Pasar keuangan Indonesia akan disokong oleh beragam sentimen dari rilis data-data ekonomi penting dari dalam maupun luar negeri. Sehingga pergerakan pasar saham maupun rupiah berpotensi fluktuatif.
Pada Senin (13/1/2025) datang sentimen dari China. Negeri Tirai Bambu tersebut akan merilis data ekspor, impor, serta neraca dagang.
Berdasarkan konsensus Trading Economics,ekspor China pada Desember 2024 akan bertumbuh 7,3% year-on-year (yoy), lebih cepat ketimbang bulan sebelumnya (November) sebesar 6,7% yoy.
Sementara pertumbuhan impor pada Desember 2024 diperkirakan membaik walaupun masih negatif. Konsensus Trading Economics memperkirakan impor China akan tumbuh -1,5% yoy, sementara pada November -3,9% yoy.
Pertumbuhan ekspor yang lebih agresif membuat neraca perdagangan China diperkirakan semakin tinggi yakni US$99,80 miliar, dibandingkan bulan sebelumnya US$97,44 miliar.
Keesokan harinya atau Selasa (14/1/2025) akan rilis data inflasi produksi Amerika Serikat.
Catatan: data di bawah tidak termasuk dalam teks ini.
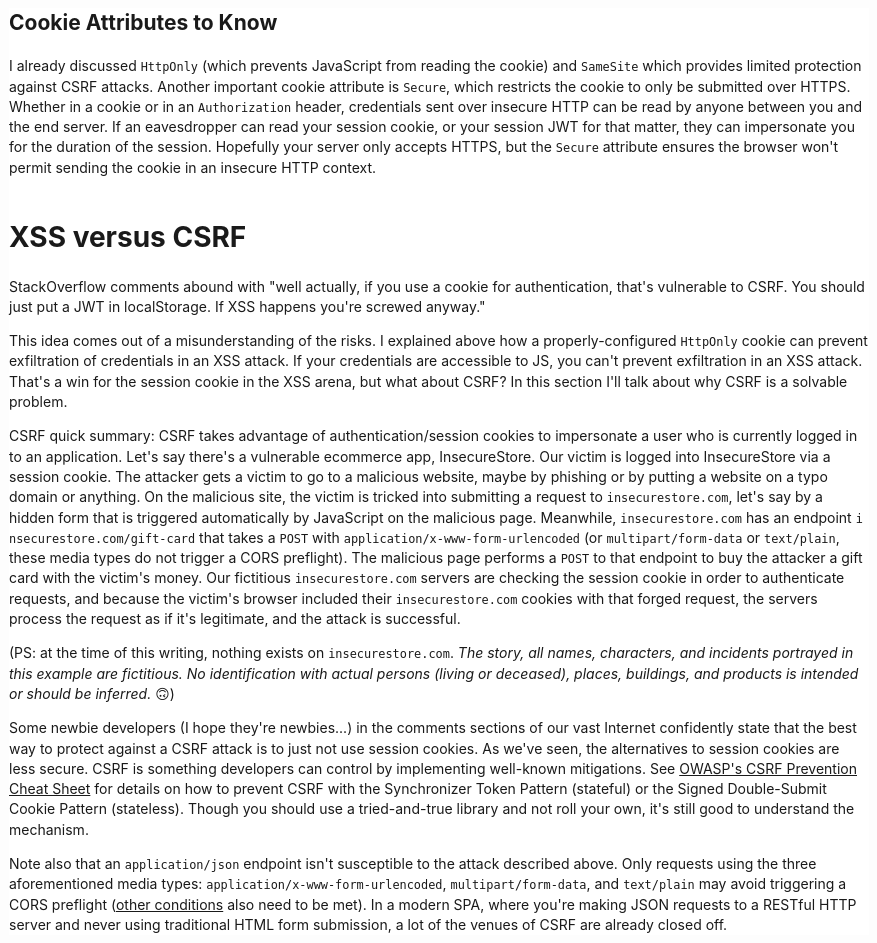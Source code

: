 ## Cookie Attributes to Know

I already discussed `HttpOnly` (which prevents JavaScript from reading the cookie) and `SameSite` which provides limited protection against CSRF attacks. Another important cookie attribute is `Secure`, which restricts the cookie to only be submitted over HTTPS. Whether in a cookie or in an `Authorization` header, credentials sent over insecure HTTP can be read by anyone between you and the end server. If an eavesdropper can read your session cookie, or your session JWT for that matter, they can impersonate you for the duration of the session. Hopefully your server only accepts HTTPS, but the `Secure` attribute ensures the browser won't permit sending the cookie in an insecure HTTP context.

# XSS versus CSRF

StackOverflow comments abound with "well actually, if you use a cookie for authentication, that's vulnerable to CSRF. You should just put a JWT in localStorage. If XSS happens you're screwed anyway."

This idea comes out of a misunderstanding of the risks. I explained above how a properly-configured `HttpOnly` cookie can prevent exfiltration of credentials in an XSS attack. If your credentials are accessible to JS, you can't prevent exfiltration in an XSS attack. That's a win for the session cookie in the XSS arena, but what about CSRF? In this section I'll talk about why CSRF is a solvable problem.

CSRF quick summary: CSRF takes advantage of authentication/session cookies to impersonate a user who is currently logged in to an application. Let's say there's a vulnerable ecommerce app, InsecureStore. Our victim is logged into InsecureStore via a session cookie. The attacker gets a victim to go to a malicious website, maybe by phishing or by putting a website on a typo domain or anything. On the malicious site, the victim is tricked into submitting a request to `insecurestore.com`, let's say by a hidden form that is triggered automatically by JavaScript on the malicious page. Meanwhile, `insecurestore.com` has an endpoint `insecurestore.com/gift-card` that takes a `POST` with `application/x-www-form-urlencoded` (or `multipart/form-data` or `text/plain`, these media types do not trigger a CORS preflight). The malicious page performs a `POST` to that endpoint to buy the attacker a gift card with the victim's money. Our fictitious `insecurestore.com` servers are checking the session cookie in order to authenticate requests, and because the victim's browser included their `insecurestore.com` cookies with that forged request, the servers process the request as if it's legitimate, and the attack is successful.

(PS: at the time of this writing, nothing exists on `insecurestore.com`. _The story, all names, characters, and incidents portrayed in this example are fictitious. No identification with actual persons (living or deceased), places, buildings, and products is intended or should be inferred._ 🙃)

Some newbie developers (I hope they're newbies...) in the comments sections of our vast Internet confidently state that the best way to protect against a CSRF attack is to just not use session cookies. As we've seen, the alternatives to session cookies are less secure. CSRF is something developers can control by implementing well-known mitigations. See [OWASP's CSRF Prevention Cheat Sheet](https://cheatsheetseries.owasp.org/cheatsheets/Cross-Site_Request_Forgery_Prevention_Cheat_Sheet.html) for details on how to prevent CSRF with the Synchronizer Token Pattern (stateful) or the Signed Double-Submit Cookie Pattern (stateless). Though you should use a tried-and-true library and not roll your own, it's still good to understand the mechanism.

Note also that an `application/json` endpoint isn't susceptible to the attack described above. Only requests using the three aforementioned media types: `application/x-www-form-urlencoded`, `multipart/form-data`, and `text/plain` may avoid triggering a CORS preflight ([other conditions](https://developer.mozilla.org/en-US/docs/Web/HTTP/CORS) also need to be met). In a modern SPA, where you're making JSON requests to a RESTful HTTP server and never using traditional HTML form submission, a lot of the venues of CSRF are already closed off.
Data ini cukup penting sebagai sinyal kondisi daya beli masyarakat AS dan pertimbangan kebijakan suku bunga bank sentral AS The Federal Reserve atau The Fed.
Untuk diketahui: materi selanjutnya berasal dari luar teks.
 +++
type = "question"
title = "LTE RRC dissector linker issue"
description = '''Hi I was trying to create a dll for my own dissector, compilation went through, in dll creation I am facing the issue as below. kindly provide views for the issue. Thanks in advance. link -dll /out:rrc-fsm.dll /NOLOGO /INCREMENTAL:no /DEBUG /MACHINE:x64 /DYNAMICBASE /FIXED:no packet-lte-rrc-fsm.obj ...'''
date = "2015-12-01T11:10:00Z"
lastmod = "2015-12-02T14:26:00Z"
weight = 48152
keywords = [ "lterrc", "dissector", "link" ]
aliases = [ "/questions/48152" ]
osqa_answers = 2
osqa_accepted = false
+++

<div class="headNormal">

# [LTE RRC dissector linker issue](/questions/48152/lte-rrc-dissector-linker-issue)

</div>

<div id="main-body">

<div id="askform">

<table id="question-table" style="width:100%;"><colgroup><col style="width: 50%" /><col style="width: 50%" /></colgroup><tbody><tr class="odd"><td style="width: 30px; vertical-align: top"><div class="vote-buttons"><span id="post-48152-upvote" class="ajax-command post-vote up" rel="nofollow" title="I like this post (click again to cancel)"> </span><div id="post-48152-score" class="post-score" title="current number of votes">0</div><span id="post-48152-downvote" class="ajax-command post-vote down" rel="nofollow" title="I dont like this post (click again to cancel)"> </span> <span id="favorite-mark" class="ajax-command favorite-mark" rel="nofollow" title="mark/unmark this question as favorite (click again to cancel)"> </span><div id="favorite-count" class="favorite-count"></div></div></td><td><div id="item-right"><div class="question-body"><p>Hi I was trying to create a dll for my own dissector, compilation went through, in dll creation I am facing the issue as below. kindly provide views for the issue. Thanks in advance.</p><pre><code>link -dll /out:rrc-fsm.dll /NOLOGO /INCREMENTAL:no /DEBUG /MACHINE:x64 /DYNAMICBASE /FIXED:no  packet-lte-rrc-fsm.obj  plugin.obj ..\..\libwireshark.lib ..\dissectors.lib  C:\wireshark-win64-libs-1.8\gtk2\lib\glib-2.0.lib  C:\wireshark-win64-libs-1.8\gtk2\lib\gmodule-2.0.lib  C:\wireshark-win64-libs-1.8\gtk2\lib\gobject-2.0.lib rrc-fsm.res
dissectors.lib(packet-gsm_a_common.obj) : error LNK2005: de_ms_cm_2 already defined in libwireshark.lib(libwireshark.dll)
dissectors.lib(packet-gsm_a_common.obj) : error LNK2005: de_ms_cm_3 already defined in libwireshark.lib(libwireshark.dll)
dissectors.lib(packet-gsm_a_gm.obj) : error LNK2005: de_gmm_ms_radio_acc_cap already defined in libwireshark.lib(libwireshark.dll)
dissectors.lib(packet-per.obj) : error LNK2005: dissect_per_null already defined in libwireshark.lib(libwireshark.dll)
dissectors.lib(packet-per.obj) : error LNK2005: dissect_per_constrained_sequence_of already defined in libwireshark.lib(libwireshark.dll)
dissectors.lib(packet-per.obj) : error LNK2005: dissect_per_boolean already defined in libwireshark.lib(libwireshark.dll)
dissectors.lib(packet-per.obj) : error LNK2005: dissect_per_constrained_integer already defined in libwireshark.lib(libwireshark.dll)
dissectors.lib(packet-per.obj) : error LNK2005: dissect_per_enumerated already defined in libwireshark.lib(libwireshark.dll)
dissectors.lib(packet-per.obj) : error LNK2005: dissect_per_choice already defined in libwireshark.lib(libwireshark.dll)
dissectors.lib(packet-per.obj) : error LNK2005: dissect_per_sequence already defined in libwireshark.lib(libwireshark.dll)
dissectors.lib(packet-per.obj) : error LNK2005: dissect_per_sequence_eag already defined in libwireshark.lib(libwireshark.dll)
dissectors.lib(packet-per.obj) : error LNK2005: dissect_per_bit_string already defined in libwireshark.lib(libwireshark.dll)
Berdasarkan konsensus Trading Economics PPI AS pada Desember 2024 akan mencapai 3,2% yoy, mendingin dibandingkan bulan sebelumnya yakni 3,4%.
Kemudian, pada Rabu (15/1/2025) Indonesia akan mengumumkan nilai neraca dagang beserta ekspor dan impor pada Desember 2024.
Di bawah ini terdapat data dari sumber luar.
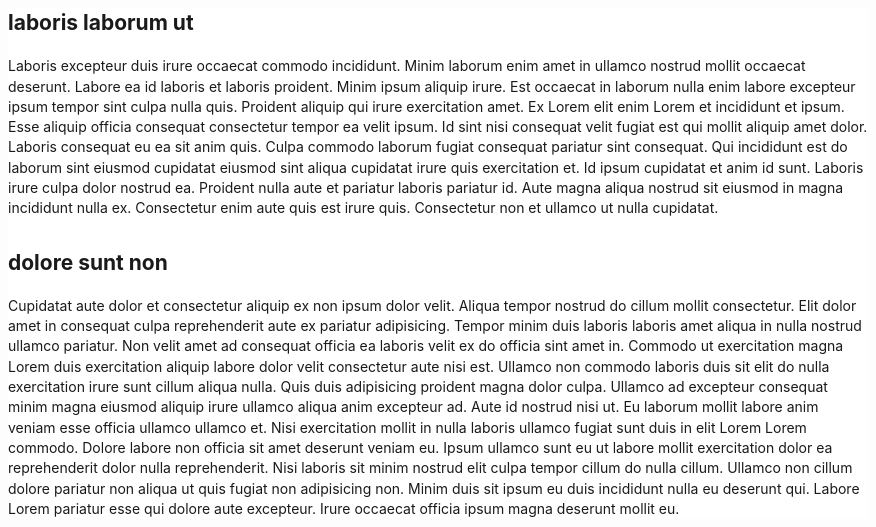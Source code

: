 ## laboris laborum ut

Laboris excepteur duis irure occaecat commodo incididunt. Minim laborum enim amet in ullamco nostrud mollit occaecat deserunt. Labore ea id laboris et laboris proident. Minim ipsum aliquip irure. Est occaecat in laborum nulla enim labore excepteur ipsum tempor sint culpa nulla quis. Proident aliquip qui irure exercitation amet. Ex Lorem elit enim Lorem et incididunt et ipsum. Esse aliquip officia consequat consectetur tempor ea velit ipsum.
Id sint nisi consequat velit fugiat est qui mollit aliquip amet dolor. Laboris consequat eu ea sit anim quis. Culpa commodo laborum fugiat consequat pariatur sint consequat. Qui incididunt est do laborum sint eiusmod cupidatat eiusmod sint aliqua cupidatat irure quis exercitation et. Id ipsum cupidatat et anim id sunt. Laboris irure culpa dolor nostrud ea.
Proident nulla aute et pariatur laboris pariatur id. Aute magna aliqua nostrud sit eiusmod in magna incididunt nulla ex. Consectetur enim aute quis est irure quis. Consectetur non et ullamco ut nulla cupidatat.

## dolore sunt non

Cupidatat aute dolor et consectetur aliquip ex non ipsum dolor velit. Aliqua tempor nostrud do cillum mollit consectetur. Elit dolor amet in consequat culpa reprehenderit aute ex pariatur adipisicing. Tempor minim duis laboris laboris amet aliqua in nulla nostrud ullamco pariatur. Non velit amet ad consequat officia ea laboris velit ex do officia sint amet in. Commodo ut exercitation magna Lorem duis exercitation aliquip labore dolor velit consectetur aute nisi est. Ullamco non commodo laboris duis sit elit do nulla exercitation irure sunt cillum aliqua nulla. Quis duis adipisicing proident magna dolor culpa.
Ullamco ad excepteur consequat minim magna eiusmod aliquip irure ullamco aliqua anim excepteur ad. Aute id nostrud nisi ut. Eu laborum mollit labore anim veniam esse officia ullamco ullamco et. Nisi exercitation mollit in nulla laboris ullamco fugiat sunt duis in elit Lorem Lorem commodo. Dolore labore non officia sit amet deserunt veniam eu. Ipsum ullamco sunt eu ut labore mollit exercitation dolor ea reprehenderit dolor nulla reprehenderit. Nisi laboris sit minim nostrud elit culpa tempor cillum do nulla cillum.
Ullamco non cillum dolore pariatur non aliqua ut quis fugiat non adipisicing non. Minim duis sit ipsum eu duis incididunt nulla eu deserunt qui. Labore Lorem pariatur esse qui dolore aute excepteur. Irure occaecat officia ipsum magna deserunt mollit eu.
Trading Economics memperkirakan neraca dagang Indonesia akan surplus pada Desember 2024, namun nilainya berkurang menjadi US$4,33 miliar dibandingkan bulan sebelumnya US$4,42 miliar.
Sementara pertumbuhan ekspor diperkirakan melambat menjadi 8,5% yoy pada Desember 2024. Sementara pertumbuhan ekspor Indonesia pada November 2024 sebesar 9,14% yoy.
Sebaliknya, pertumbuhan impor Indonesia diperkirakan semakin ngegas menjadi 4% pada akhir tahun lalu, dibandingkan pertumbuhan November hanya 0,01% yoy.
Pada hari yang sama, Bank Indonesia akan mengumumkan suku bunga untuk Januari 2025.
Kabar ini sangat dinantikan oleh pelaku pasar, karena menantikan kebijakan suku bunga BI di tengah rupiah yang melemah terhadap dolar AS, ketidakpastian politik dan geopolitik global.
Sebelumnya, Dewan Gubernur Bank Indonesia (BI) kembali memutuskan mempertahankan suku bunga acuan BI Rate di level 6% per November 2024.
Gubernur Bank Indonesia Perry Warjiyo menjelaskan, keputusan ini konsisten dengan arah kebijakan moneter untuk memastikan tetap terkendalinya inflasi dalam sasaran 2,5±1% pada 2024 dan 2025, serta mendukung pertumbuhan ekonomi yang berkelanjutan.
Selain itu, ia menekankan, fokus kebijakan moneter diarahkan untuk memperkuat stabilitas nilai tukar Rupiah dari dampak makin tingginya ketidakpastian perekonomian global akibat arah kebijakan Amerika Serikat (AS) dan eskalasi ketegangan geopolitik di berbagai wilayah.
Malam di hari yang sama, Rabu (15/12/2024), Amerika Serikat akan mengumumkan tingkat inflasi pada Desember 2024.
Tingkat inflasi menjadi indikator penting dalam memproyeksi arah kebijakan suku bunga The Fed. Trading Economics memperkirakan tingkat inflasi AS pada periode Desember 2024 tidak berubah, tetap 3,3% yoy.
Tingkat inflasi AS memiliki pengaruh kuat terhadap kebijakan suku bunga The Fed. Bank sentral Amerika Serikat tersebut menutup tahun ini dengan kembali memangkas suku bunganya sebesar 25 basis poin (bps). Namun, The Fed mengisyaratkan hanya akan memangkas suku bunga dua kali pada 2025.
Kemudian pada Jumat (17/1/2025), China akan mengumumkan pertumbuhan ekonomi pada kuartal empat 2024.
Diperkirakan ekonomi China akan tumbuh lebih cepat menjadi 5,1% yoy, dibandingkan kuartal tiga 4,6%.